Begin at the line containing "## Contributing" and reproduce every line through the end of the entries below. Nothing else should appear.

● ● ● ● ●

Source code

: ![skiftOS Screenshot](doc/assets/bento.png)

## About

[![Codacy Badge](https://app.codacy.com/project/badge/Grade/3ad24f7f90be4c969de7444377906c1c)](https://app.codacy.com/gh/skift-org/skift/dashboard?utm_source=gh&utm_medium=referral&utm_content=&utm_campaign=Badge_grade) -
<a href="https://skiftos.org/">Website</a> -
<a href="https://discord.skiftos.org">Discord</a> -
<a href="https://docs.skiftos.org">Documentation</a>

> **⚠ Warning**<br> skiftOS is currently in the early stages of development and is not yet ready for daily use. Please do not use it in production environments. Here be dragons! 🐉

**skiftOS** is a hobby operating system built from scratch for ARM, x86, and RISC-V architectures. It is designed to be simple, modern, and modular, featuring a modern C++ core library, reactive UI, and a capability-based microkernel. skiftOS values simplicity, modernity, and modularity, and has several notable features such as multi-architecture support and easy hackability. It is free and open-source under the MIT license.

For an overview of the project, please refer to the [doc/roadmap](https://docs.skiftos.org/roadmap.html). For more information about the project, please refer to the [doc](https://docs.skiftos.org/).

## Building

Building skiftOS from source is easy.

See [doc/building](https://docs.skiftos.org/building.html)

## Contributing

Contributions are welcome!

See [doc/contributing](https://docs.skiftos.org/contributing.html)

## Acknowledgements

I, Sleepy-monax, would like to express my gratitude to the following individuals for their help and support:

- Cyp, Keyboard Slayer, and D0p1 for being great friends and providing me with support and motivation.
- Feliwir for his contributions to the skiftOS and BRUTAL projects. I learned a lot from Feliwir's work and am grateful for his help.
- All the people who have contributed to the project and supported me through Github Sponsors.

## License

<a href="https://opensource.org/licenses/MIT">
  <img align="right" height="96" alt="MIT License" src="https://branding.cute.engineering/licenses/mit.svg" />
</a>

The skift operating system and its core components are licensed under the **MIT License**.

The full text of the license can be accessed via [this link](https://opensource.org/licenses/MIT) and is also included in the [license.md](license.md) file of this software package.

● ● ● ● ●

FINAL ANSWER:
## Contributing

Contributions are welcome!

See [doc/contributing](https://docs.skiftos.org/contributing.html)

## Acknowledgements

I, Sleepy-monax, would like to express my gratitude to the following individuals for their help and support:

- Cyp, Keyboard Slayer, and D0p1 for being great friends and providing me with support and motivation.
- Feliwir for his contributions to the skiftOS and BRUTAL projects. I learned a lot from Feliwir's work and am grateful for his help.
- All the people who have contributed to the project and supported me through Github Sponsors.

## License

<a href="https://opensource.org/licenses/MIT">
  <img align="right" height="96" alt="MIT License" src="https://branding.cute.engineering/licenses/mit.svg" />
</a>

The skift operating system and its core components are licensed under the **MIT License**.

The full text of the license can be accessed via [this link](https://opensource.org/licenses/MIT) and is also included in the [license.md](license.md) file of this software package.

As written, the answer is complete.